• REQUIREMENT
Take from the data every line in which the word "stores" is found.
^^^^^^^^
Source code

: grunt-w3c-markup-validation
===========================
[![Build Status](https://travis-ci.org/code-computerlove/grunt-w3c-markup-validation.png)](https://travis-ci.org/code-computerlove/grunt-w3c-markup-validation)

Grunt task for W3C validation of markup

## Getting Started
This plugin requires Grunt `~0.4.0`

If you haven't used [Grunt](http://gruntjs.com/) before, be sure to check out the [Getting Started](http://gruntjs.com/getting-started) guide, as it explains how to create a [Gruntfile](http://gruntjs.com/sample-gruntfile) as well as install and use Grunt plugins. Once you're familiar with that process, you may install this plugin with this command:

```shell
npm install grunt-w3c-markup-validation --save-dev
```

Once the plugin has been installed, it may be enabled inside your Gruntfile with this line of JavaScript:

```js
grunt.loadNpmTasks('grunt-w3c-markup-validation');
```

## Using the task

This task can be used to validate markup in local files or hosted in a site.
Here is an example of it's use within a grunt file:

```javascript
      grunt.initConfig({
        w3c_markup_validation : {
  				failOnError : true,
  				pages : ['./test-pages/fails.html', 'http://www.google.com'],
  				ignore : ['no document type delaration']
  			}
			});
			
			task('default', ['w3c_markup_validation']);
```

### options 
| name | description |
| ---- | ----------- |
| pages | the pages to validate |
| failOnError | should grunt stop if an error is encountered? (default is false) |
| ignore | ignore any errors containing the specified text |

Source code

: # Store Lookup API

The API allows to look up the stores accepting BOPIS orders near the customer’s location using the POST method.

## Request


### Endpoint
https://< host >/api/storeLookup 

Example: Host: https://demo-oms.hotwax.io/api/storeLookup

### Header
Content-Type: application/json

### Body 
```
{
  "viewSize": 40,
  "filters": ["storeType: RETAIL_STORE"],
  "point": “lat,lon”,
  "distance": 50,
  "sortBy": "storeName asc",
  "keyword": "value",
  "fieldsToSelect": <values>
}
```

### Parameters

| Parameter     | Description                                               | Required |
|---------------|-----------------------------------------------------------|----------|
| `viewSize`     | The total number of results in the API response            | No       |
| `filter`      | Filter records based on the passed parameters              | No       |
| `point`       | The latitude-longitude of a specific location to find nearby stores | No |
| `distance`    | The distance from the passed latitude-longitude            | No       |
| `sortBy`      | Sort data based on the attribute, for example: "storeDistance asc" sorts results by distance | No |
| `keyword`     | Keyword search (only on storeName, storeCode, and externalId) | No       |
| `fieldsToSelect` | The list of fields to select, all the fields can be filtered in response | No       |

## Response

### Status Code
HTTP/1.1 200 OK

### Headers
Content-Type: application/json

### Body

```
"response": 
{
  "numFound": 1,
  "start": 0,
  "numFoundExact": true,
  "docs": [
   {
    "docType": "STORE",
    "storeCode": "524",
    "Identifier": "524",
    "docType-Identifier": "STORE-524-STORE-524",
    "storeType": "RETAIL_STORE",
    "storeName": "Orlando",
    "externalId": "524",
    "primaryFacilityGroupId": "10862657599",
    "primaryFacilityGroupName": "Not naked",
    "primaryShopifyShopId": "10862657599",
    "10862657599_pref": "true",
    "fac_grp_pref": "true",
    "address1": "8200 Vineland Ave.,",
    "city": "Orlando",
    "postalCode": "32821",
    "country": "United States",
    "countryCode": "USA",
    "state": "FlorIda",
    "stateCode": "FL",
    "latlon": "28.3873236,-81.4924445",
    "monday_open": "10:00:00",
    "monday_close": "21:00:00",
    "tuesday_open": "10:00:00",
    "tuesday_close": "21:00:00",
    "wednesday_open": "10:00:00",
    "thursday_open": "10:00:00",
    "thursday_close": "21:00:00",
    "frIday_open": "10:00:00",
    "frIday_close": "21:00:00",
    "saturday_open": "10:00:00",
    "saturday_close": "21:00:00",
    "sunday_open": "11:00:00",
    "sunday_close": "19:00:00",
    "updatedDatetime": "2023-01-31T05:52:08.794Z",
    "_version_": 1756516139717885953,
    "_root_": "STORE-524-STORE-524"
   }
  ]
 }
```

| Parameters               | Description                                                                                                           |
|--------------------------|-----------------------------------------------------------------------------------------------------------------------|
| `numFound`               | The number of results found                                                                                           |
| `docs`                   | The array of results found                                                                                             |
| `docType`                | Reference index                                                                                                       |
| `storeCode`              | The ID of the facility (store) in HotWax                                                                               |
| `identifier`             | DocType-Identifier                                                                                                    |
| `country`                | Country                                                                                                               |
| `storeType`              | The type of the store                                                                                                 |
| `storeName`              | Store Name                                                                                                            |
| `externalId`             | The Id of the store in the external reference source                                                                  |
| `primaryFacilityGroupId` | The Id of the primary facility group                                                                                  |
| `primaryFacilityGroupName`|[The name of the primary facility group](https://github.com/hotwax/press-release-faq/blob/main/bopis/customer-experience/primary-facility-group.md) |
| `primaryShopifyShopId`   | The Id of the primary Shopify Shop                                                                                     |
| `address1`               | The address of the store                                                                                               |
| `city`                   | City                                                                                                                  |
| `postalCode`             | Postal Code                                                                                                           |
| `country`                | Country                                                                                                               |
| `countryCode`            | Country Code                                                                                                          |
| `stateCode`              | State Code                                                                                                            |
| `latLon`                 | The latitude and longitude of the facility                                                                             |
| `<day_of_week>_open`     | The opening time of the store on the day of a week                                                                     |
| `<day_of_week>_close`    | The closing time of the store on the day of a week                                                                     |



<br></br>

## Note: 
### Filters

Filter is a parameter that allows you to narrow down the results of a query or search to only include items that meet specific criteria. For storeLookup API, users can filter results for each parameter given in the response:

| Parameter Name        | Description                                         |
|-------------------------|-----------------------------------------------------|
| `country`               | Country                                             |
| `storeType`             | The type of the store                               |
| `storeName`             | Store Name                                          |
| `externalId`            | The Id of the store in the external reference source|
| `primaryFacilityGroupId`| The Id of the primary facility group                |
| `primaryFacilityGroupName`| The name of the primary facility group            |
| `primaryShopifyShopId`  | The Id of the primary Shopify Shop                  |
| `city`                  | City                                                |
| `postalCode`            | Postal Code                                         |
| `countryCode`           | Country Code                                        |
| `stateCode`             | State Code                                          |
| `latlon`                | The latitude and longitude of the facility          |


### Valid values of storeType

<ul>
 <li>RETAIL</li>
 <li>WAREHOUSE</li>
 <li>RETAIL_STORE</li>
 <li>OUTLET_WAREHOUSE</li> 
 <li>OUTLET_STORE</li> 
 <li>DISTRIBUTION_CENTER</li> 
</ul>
^^^^^^^^
• EXPECTED ANSWER
The API allows to look up the stores accepting BOPIS orders near the customer’s location using the POST method.
| `point`       | The latitude-longitude of a specific location to find nearby stores | No |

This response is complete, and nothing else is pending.